TO DO
All lines from the entries below that contain the string "ldots" should be copied out.
═════ DATA FOR PROCESSING ═════
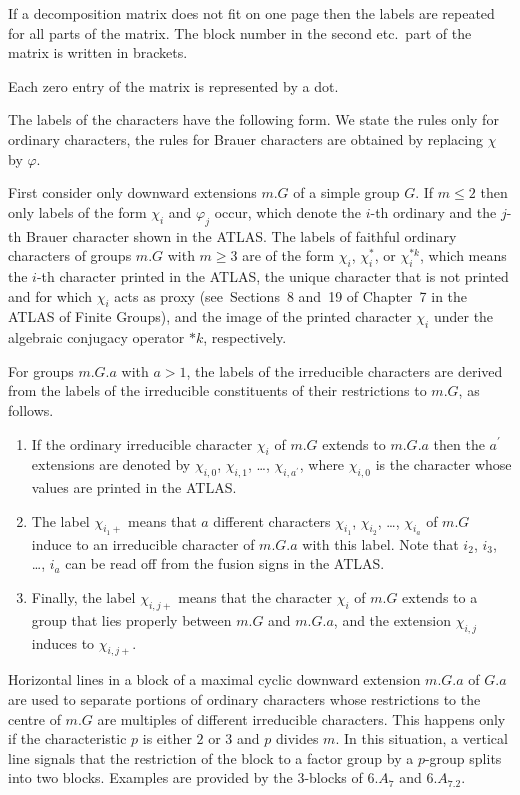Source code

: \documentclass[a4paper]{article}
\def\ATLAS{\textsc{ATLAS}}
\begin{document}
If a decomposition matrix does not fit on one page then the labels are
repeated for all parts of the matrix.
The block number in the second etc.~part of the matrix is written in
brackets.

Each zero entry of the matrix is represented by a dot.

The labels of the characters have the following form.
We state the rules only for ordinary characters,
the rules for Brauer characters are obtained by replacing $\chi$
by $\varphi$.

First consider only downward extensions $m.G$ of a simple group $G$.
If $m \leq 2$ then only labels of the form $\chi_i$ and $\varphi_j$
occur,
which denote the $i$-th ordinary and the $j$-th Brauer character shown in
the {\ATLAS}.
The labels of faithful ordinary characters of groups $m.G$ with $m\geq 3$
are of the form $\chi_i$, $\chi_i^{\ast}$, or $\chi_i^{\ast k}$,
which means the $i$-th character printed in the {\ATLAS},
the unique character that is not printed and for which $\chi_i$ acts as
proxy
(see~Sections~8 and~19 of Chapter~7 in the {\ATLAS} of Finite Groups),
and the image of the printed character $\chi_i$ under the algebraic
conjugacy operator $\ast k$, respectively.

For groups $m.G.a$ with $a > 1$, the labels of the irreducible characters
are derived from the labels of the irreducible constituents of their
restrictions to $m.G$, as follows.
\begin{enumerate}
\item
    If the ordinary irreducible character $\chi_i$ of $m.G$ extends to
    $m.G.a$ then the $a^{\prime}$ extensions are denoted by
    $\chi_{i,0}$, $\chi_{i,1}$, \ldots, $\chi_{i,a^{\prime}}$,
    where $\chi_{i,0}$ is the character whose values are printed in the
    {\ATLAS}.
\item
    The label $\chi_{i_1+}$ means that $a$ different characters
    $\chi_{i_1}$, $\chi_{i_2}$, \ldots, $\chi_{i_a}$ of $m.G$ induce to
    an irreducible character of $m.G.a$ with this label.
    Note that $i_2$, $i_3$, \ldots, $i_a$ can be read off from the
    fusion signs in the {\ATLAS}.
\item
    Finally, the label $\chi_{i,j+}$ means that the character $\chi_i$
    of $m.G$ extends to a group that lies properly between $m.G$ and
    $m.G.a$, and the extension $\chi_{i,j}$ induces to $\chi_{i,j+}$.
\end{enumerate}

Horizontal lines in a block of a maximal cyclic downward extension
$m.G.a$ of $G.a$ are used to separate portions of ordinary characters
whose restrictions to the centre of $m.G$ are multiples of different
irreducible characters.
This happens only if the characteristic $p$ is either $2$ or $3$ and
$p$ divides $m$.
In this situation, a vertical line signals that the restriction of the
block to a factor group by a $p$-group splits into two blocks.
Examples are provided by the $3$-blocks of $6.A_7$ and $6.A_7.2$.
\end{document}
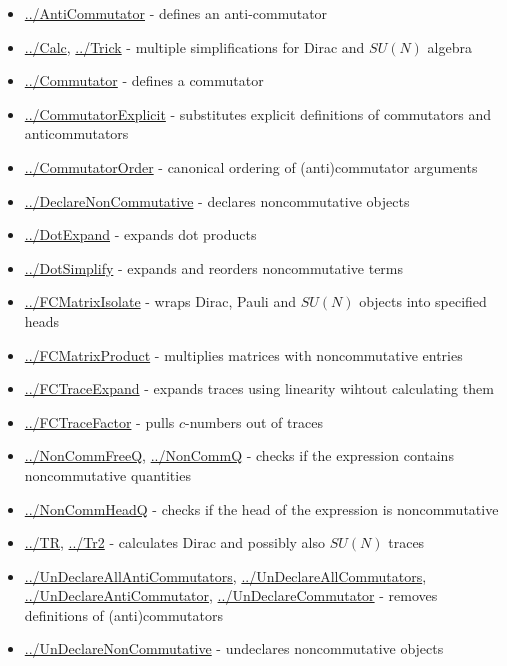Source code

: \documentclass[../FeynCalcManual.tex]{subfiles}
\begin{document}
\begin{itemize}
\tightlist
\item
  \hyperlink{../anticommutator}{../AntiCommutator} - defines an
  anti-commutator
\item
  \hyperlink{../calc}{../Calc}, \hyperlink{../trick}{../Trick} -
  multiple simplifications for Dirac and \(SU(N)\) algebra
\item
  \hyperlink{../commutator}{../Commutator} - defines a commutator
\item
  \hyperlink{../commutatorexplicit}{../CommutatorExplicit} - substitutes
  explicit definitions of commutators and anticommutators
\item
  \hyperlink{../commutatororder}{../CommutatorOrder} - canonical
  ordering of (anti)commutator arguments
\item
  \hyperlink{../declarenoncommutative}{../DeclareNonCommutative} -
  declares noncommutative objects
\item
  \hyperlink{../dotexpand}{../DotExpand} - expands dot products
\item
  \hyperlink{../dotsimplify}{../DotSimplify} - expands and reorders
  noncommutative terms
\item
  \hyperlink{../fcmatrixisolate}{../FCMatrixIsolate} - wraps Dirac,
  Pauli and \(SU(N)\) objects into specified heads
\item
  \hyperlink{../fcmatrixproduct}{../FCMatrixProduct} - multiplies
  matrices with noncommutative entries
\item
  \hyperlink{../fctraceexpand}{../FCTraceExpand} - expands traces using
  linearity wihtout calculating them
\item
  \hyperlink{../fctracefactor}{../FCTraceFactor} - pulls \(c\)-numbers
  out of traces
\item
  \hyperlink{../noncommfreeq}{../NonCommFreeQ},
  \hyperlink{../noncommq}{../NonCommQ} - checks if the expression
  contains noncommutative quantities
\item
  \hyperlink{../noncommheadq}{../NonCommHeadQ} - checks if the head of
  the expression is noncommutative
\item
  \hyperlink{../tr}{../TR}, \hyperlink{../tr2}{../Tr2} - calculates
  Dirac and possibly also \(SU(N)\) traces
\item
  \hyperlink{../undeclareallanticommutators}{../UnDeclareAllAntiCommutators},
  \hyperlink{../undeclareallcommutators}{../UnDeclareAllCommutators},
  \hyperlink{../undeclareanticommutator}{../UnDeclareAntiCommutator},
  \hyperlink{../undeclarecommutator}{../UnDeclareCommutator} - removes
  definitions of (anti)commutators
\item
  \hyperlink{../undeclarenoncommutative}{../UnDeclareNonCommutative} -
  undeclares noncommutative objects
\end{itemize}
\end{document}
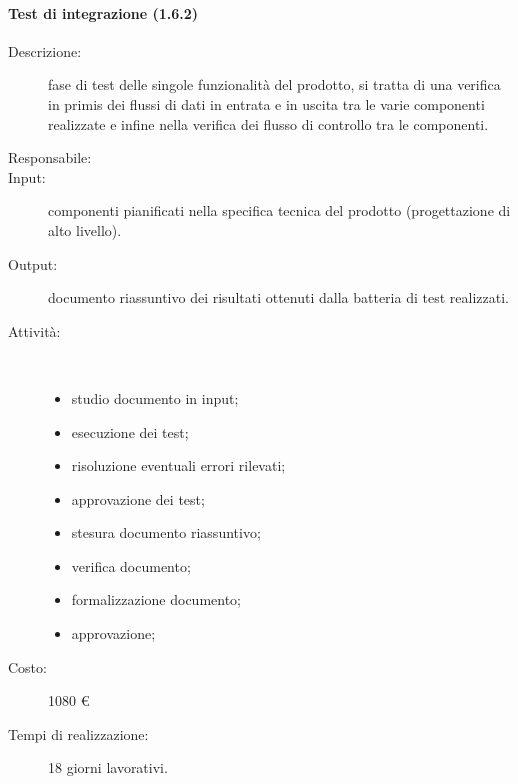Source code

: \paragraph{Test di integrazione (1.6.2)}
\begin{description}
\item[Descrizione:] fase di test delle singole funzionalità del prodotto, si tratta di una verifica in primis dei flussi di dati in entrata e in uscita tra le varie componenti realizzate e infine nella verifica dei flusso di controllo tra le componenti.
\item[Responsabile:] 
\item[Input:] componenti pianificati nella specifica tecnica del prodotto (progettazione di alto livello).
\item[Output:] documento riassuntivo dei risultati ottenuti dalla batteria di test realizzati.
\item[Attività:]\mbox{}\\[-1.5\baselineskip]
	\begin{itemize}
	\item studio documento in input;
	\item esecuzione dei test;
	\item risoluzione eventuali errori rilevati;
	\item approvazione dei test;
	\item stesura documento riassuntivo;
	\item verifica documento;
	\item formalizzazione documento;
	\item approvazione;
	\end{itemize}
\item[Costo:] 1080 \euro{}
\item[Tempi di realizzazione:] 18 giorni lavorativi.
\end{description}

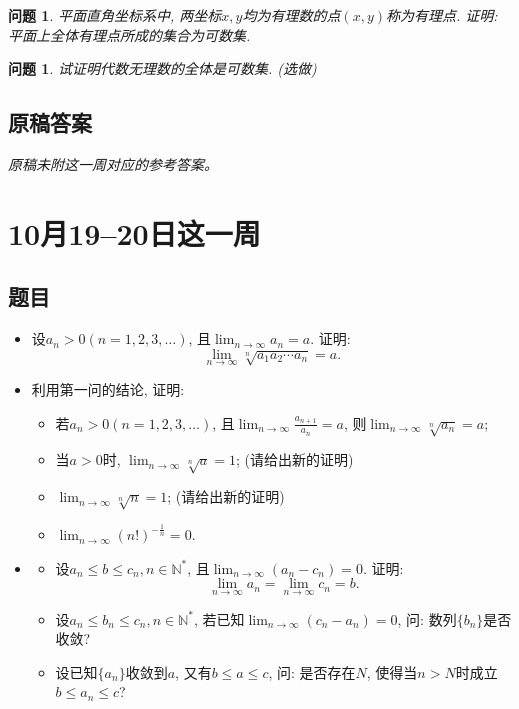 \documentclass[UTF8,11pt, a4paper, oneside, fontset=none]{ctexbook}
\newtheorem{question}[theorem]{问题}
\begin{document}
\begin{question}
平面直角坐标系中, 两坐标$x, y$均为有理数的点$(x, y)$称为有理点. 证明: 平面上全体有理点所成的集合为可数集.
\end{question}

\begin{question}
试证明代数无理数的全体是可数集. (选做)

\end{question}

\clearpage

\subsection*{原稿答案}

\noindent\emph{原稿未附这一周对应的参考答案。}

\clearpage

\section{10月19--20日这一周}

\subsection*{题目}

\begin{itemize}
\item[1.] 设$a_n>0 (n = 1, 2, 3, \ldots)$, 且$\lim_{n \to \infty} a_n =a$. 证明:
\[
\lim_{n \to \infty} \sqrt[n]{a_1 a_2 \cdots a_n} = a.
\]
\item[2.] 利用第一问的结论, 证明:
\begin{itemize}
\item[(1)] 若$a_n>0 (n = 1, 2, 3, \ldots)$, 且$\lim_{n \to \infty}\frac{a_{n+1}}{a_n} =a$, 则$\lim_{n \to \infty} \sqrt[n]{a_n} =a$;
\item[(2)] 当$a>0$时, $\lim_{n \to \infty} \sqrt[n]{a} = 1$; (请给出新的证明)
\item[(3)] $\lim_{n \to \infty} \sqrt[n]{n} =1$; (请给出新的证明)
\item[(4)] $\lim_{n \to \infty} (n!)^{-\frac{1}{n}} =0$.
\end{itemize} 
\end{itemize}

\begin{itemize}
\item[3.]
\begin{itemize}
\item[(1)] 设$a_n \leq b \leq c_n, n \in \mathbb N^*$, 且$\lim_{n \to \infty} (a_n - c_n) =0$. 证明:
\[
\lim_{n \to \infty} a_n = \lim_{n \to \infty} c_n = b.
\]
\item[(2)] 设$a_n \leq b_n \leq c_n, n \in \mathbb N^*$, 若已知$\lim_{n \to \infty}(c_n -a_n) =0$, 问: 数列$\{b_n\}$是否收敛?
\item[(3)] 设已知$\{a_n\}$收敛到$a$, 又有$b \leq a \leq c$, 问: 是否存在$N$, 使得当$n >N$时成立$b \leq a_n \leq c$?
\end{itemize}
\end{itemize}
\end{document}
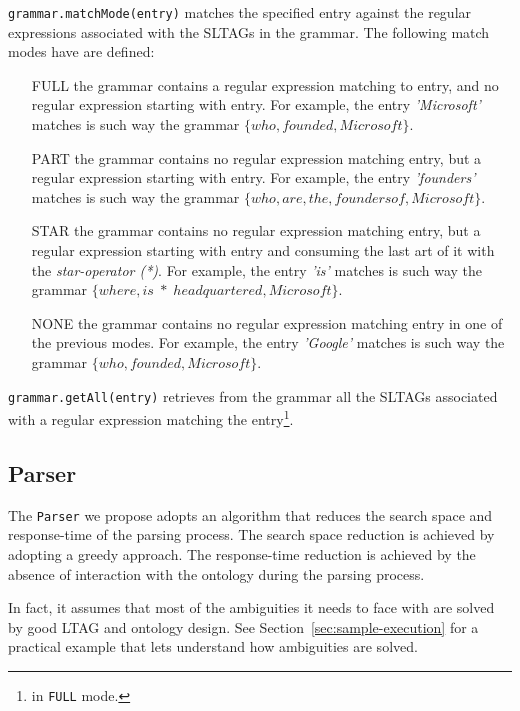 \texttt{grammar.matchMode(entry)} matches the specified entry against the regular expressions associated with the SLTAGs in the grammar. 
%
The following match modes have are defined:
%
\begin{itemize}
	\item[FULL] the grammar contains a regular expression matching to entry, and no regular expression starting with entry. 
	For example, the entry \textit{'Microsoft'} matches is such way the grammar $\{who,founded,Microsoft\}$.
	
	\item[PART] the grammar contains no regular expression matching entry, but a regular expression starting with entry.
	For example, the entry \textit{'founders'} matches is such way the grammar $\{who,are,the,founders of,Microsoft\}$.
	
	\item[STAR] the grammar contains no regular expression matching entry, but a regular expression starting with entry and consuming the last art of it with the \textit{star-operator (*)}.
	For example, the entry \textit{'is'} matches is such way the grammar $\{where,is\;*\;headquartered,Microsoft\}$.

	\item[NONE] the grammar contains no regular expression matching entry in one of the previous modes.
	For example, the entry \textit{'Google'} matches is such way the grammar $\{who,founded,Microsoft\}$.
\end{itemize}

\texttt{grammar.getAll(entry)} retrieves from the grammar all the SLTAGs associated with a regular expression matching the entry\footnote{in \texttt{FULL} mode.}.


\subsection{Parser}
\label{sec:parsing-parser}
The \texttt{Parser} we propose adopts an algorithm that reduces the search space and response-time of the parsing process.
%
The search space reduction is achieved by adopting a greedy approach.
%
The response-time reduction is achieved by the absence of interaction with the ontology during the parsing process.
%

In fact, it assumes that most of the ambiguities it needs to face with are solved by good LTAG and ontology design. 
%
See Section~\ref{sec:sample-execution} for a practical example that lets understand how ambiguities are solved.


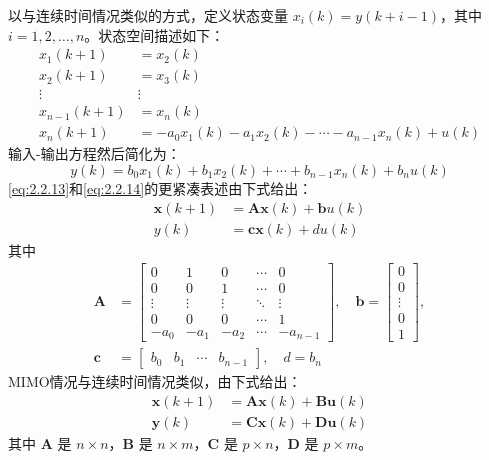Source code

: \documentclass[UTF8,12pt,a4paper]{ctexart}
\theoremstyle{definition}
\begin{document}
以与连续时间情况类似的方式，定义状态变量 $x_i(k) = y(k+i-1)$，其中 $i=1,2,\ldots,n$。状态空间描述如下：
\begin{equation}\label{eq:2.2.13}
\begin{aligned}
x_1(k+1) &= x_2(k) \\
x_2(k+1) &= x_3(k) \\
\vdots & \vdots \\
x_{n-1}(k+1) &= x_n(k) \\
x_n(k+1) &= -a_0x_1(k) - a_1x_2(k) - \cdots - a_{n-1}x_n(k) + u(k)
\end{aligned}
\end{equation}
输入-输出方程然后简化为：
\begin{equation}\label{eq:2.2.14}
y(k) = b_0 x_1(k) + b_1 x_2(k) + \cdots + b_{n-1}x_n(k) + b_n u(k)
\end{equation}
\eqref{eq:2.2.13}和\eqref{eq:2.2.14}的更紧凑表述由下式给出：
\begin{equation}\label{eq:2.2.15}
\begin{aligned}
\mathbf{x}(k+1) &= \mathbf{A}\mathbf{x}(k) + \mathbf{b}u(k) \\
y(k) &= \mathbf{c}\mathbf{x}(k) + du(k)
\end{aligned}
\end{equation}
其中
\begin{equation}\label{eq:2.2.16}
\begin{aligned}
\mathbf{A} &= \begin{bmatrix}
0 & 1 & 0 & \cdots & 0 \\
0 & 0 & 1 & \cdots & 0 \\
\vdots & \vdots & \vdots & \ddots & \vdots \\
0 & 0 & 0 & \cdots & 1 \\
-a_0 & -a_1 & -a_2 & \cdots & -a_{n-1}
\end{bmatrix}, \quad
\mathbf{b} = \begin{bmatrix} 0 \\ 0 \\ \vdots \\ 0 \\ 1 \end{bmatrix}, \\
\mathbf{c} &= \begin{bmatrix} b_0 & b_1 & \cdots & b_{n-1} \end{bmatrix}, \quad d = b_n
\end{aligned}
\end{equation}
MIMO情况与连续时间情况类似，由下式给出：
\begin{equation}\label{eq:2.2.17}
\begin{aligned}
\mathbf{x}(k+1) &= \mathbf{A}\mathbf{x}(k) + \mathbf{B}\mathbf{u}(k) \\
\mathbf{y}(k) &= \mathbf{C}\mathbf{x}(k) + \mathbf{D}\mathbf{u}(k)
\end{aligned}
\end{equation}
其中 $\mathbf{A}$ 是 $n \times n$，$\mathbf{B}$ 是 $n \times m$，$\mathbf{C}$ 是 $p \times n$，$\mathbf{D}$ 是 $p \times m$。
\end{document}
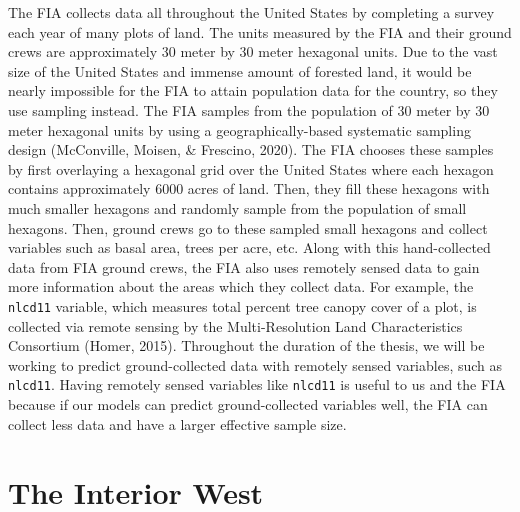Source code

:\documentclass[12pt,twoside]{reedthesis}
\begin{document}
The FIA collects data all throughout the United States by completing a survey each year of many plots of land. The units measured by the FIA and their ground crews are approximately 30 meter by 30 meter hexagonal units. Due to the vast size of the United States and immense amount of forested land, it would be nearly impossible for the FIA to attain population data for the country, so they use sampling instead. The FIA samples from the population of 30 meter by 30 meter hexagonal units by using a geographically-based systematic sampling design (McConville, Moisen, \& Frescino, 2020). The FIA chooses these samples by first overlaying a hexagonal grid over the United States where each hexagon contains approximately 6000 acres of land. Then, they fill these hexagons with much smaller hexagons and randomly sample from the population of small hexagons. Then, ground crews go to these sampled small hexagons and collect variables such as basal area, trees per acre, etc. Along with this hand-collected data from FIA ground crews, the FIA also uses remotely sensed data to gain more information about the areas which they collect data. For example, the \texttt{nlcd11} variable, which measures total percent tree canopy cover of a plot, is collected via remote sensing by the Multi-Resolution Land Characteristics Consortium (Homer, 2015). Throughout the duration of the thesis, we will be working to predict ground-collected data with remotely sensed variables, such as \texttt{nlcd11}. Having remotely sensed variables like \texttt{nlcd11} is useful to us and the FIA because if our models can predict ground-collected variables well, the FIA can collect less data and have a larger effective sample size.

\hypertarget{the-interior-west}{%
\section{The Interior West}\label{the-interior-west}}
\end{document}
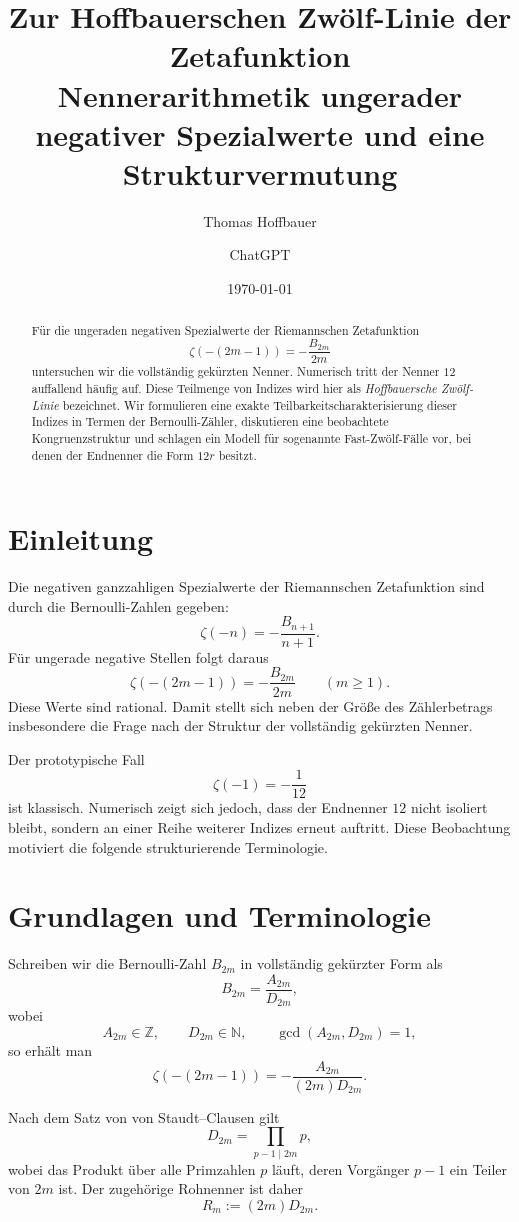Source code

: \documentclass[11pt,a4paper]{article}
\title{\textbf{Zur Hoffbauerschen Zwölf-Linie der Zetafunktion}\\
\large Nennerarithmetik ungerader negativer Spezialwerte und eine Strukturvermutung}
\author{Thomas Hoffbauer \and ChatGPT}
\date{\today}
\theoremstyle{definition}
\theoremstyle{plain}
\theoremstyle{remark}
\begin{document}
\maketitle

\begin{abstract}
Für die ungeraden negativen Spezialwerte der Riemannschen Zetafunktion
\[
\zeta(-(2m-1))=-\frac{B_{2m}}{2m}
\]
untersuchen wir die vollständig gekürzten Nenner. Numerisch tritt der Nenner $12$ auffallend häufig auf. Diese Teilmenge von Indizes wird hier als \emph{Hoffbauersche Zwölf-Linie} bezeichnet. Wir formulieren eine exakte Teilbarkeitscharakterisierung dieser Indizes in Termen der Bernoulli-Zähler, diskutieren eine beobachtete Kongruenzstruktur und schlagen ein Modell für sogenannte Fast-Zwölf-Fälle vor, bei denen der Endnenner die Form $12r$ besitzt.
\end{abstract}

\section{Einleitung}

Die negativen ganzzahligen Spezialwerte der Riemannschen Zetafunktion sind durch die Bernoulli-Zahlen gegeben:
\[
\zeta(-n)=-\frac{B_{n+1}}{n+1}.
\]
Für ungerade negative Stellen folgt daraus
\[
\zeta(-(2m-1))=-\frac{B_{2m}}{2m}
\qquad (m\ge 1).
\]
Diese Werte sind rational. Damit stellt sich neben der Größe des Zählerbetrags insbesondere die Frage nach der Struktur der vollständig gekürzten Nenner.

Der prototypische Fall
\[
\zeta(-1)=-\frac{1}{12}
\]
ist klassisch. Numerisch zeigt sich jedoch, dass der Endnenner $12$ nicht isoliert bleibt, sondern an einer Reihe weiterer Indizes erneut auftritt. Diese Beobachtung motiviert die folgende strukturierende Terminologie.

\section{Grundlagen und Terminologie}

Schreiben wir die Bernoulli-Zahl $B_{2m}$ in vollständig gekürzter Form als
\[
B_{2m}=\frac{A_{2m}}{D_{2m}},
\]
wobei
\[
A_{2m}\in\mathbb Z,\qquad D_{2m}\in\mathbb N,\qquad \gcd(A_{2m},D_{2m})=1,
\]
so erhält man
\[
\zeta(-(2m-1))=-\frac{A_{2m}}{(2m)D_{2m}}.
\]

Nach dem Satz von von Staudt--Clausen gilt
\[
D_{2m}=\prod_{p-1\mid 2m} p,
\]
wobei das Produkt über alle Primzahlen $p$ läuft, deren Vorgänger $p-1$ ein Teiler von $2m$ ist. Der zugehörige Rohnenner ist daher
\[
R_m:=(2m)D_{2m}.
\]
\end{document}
═════
SOLUTION TO THIS TASK
    $\chi_{i,0}$, $\chi_{i,1}$, \ldots, $\chi_{i,a^{\prime}}$,
    $\chi_{i_1}$, $\chi_{i_2}$, \ldots, $\chi_{i_a}$ of $m.G$ induce to
    Note that $i_2$, $i_3$, \ldots, $i_a$ can be read off from the
\item[1.] 设$a_n>0 (n = 1, 2, 3, \ldots)$, 且$\lim_{n \to \infty} a_n =a$. 证明:
\item[(1)] 若$a_n>0 (n = 1, 2, 3, \ldots)$, 且$\lim_{n \to \infty}\frac{a_{n+1}}{a_n} =a$, 则$\lim_{n \to \infty} \sqrt[n]{a_n} =a$;
以与连续时间情况类似的方式，定义状态变量 $x_i(k) = y(k+i-1)$，其中 $i=1,2,\ldots,n$。状态空间描述如下：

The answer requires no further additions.